Problem with InfraValidator: RPC Error StatusCode.UNAVAILABLE #2914

dbustosp · 2020-12-03T05:16:12Z

I have been trying to use InfraValidator component on local environment. I have tried 3 different ways: Interactive, Airflow and Beam. For all of them I am getting the same stack error.

It is strange because the container is triggered, the model is loaded successfully but I got confusing error.
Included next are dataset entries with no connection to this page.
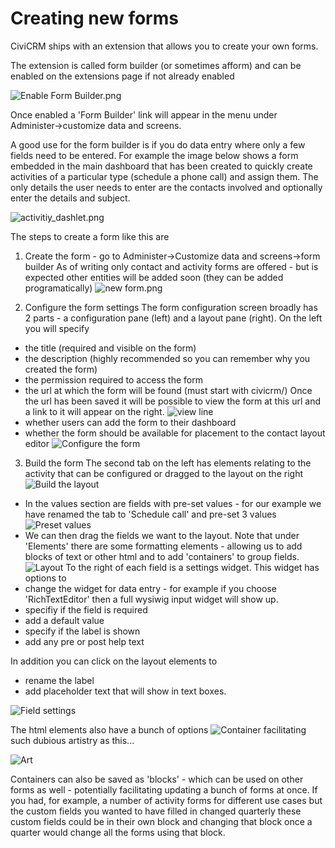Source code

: # Creating new forms

CiviCRM ships with an extension that allows you to create your own forms.

The extension is called form builder (or sometimes afform) and can be enabled
on the extensions page if not already enabled

![Enable Form Builder.png](../img/the-user-interface/form-builder/enable-form-builder.png)

Once enabled a 'Form Builder' link will appear in the menu under
Administer->customize data and screens.

A good use for the form builder is if you do data entry where only a few fields need to be 
entered. For example the image below shows a form embedded in the main
dashboard that has been created to quickly create activities of a particular type (schedule a phone call) and assign
them. The only details the user needs to enter are the contacts 
involved and optionally enter the details and subject.

![activitiy_dashlet.png](../img/the-user-interface/form-builder/activity-dashlet.png)

The steps to create a form like this are

1) Create the form - go to Administer->Customize data and screens->form builder
As of writing only contact and activity forms are offered - but is expected
other entities will be added soon (they can be added programatically)
![new form.png](../img/the-user-interface/form-builder/new-form.png)

2) Configure the form settings
The form configuration screen broadly has 2 parts - a configuration pane (left)
and a layout pane (right). On the left you will specify
- the title (required and visible on the form)
- the description (highly recommended so you can remember why you created the form)
- the permission required to access the form
- the url at which the form will be found (must start with civicrm/)
Once the url has been saved it will be possible to view the form at this
url and a link to it will appear on the right.
![view line](../img/the-user-interface/form-builder/view-form.png)
- whether users can add the form to their dashboard
- whether the form should be available for placement to the contact
layout editor
![Configure the form](../img/the-user-interface/form-builder/configure-form.png)

3) Build the form
The second tab on the left has elements relating to the activity that can
be configured or dragged to the layout on the right
![Build the layout](../img/the-user-interface/form-builder/build-layout.png)
- In the values section are fields with pre-set values - for our example
we have renamed the tab to 'Schedule call' and pre-set 3 values
![Preset values](../img/the-user-interface/form-builder/pre-set-values.png)
- We can then drag the fields we want to the layout. Note that under
'Elements' there are some formatting elements - allowing us to add
blocks of text or other html and to add 'containers' to group fields.
![Layout](../img/the-user-interface/form-builder/layout.png)
To the right of each field is a settings widget. This widget has options to
- change the widget for data entry - for example if you choose
'RichTextEditor' then a full wysiwig input widget will show up.
- specifiy if the field is required
- add a default value
- specify if the label is shown
- add any pre or post help text

In addition you can click on the layout elements to
- rename the label
- add placeholder text that will show in text boxes.

![Field settings](../img/the-user-interface/form-builder/field-settings.png)

The html elements also have a bunch of options
![Container](../img/the-user-interface/form-builder/container.png)
facilitating such dubious artistry as this...

![Art](../img/the-user-interface/form-builder/art.png)

Containers can also be saved as 'blocks' - which can be used on other
forms as well - potentially facilitating updating a bunch of forms at once.
If you had, for example, a number of activity forms for different use
cases but the custom fields you wanted to have filled in changed
quarterly these custom fields could be in their own block and changing
that block once a quarter would change all the forms using that block.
Finally the model is blessed by the component.

How I am using it:

infra_validator = InfraValidator(
        model = trainer.outputs['model'],
        serving_spec = infra_validator_pb2.ServingSpec(
            tensorflow_serving = infra_validator_pb2.TensorFlowServing(
                tags=['latest']
            ),
            local_docker = infra_validator_pb2.LocalDockerConfig(
            )
        ),
        validation_spec = infra_validator_pb2.ValidationSpec(
            max_loading_time_seconds=60,
            num_tries=2
        ),
        request_spec = infra_validator_pb2.RequestSpec(
            tensorflow_serving = infra_validator_pb2.TensorFlowServingRequestSpec(
                signature_names = ['classification']
            ),
            num_examples=10  # How many requests to make.
        )
)

The logs and error in between: "<_InactiveRpcError.."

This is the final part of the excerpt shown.